AI Research Scientist (Test Time Compute) | naptha.ai
About The Role
We are seeking an exceptional AI Research Scientist to join Naptha AI at the ground floor, focusing on advancing the state of the art in test time compute optimization for large language models. In this role, you will research and develop novel approaches to improve inference efficiency, reduce computational requirements, and enhance model performance at deployment. You will work directly with our technical team to shape the architecture of our inference optimization platform.
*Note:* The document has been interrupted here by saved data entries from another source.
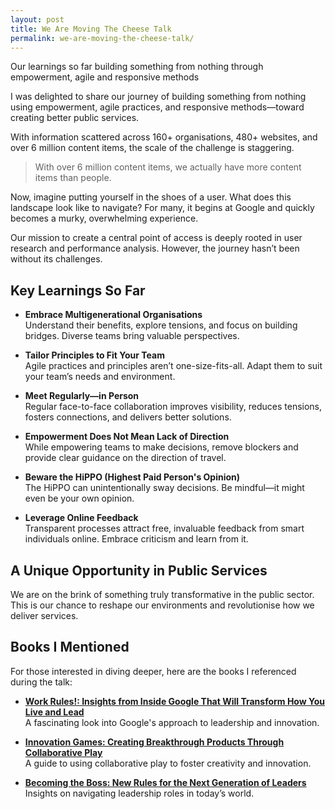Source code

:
 ```yaml
---
layout: post
title: We Are Moving The Cheese Talk
permalink: we-are-moving-the-cheese-talk/
---
```


Our learnings so far building something from nothing through empowerment, agile and responsive methods

I was delighted to share our journey of building something from nothing using empowerment, agile practices, and responsive methods—toward creating better public services.

With information scattered across 160+ organisations, 480+ websites, and over 6 million content items, the scale of the challenge is staggering.

> With over 6 million content items, we actually have more content items than people.

Now, imagine putting yourself in the shoes of a user. What does this landscape look like to navigate? For many, it begins at Google and quickly becomes a murky, overwhelming experience.

Our mission to create a central point of access is deeply rooted in user research and performance analysis. However, the journey hasn’t been without its challenges.

## Key Learnings So Far

- **Embrace Multigenerational Organisations**  
  Understand their benefits, explore tensions, and focus on building bridges. Diverse teams bring valuable perspectives.

- **Tailor Principles to Fit Your Team**  
  Agile practices and principles aren’t one-size-fits-all. Adapt them to suit your team’s needs and environment.

- **Meet Regularly—in Person**  
  Regular face-to-face collaboration improves visibility, reduces tensions, fosters connections, and delivers better solutions.

- **Empowerment Does Not Mean Lack of Direction**  
  While empowering teams to make decisions, remove blockers and provide clear guidance on the direction of travel.

- **Beware the HiPPO (Highest Paid Person's Opinion)**  
  The HiPPO can unintentionally sway decisions. Be mindful—it might even be your own opinion.

- **Leverage Online Feedback**  
  Transparent processes attract free, invaluable feedback from smart individuals online. Embrace criticism and learn from it.

## A Unique Opportunity in Public Services

We are on the brink of something truly transformative in the public sector. This is our chance to reshape our environments and revolutionise how we deliver services.

## Books I Mentioned

For those interested in diving deeper, here are the books I referenced during the talk:

- [**Work Rules!: Insights from Inside Google That Will Transform How You Live and Lead**](http://www.amazon.co.uk/gp/product/B00NLHJKBE/ref=as_li_tl?ie=UTF8&camp=1634&creative=6738&creativeASIN=B00NLHJKBE&linkCode=as2&tag=calsheblo-21&linkId=ORCY5AUYJUWFMELV)  
  A fascinating look into Google's approach to leadership and innovation.

- [**Innovation Games: Creating Breakthrough Products Through Collaborative Play**](http://www.amazon.co.uk/gp/product/0321437292/ref=as_li_tl?ie=UTF8&camp=1634&creative=6738&creativeASIN=0321437292&linkCode=as2&tag=calsheblo-21&linkId=GJHXHCKX6DGAV7KJ)  
  A guide to using collaborative play to foster creativity and innovation.

- [**Becoming the Boss: New Rules for the Next Generation of Leaders**](http://www.amazon.co.uk/gp/product/0062323318/ref=as_li_tl?ie=UTF8&camp=1634&creative=6738&creativeASIN=0062323318&linkCode=as2&tag=calsheblo-21&linkId=6JTHI3RYNS4ZVIZR)  
  Insights on navigating leadership roles in today’s world.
This position addresses core technical challenges related to model compression, efficient inference strategies, and deployment optimization. You will operate at the intersection of machine learning, systems optimization, and hardware acceleration to develop practical solutions for real-world model deployment and scaling.
Core Responsibilities
- Research & Development
- Design and implement novel architectures for efficient model inference
- Develop frameworks for model compression and quantization
- Research approaches to optimize test-time computation across hardware
- Create protocols for distributed inference and resource management
- Implement and test new ideas through rapid prototyping
- Technical Innovation
- Stay updated on developments in ML efficiency and inference optimization
- Identify and solve technical challenges in model deployment
- Develop novel approaches to model compression and acceleration
- Bridge theoretical research with practical implementation
- Contribute to academic community via publications and open source
- Platform Development
- Design and implement efficient inference pipelines
- Develop scalable solutions for model deployment and serving
- Create tools for performance monitoring and optimization
- Collaborate with engineering team on implementation
- Build proofs of concept for new optimization techniques
- Leadership & Collaboration
- Work with engineering team to implement research findings
- Mentor team members on optimization techniques
- Contribute to technical strategy and roadmap
- Collaborate with external research partners
- Evaluate and integrate external research developments
Candidate Profile
Ideal candidates will have:
- Strong background in machine learning and systems optimization
- Deep understanding of model compression and inference techniques
- Experience with ML frameworks and deployment tools
- Experience with ML infrastructure and hardware acceleration
- Proven track record of implementing efficient ML systems
- Excellent programming skills (Python required, C++/CUDA a plus)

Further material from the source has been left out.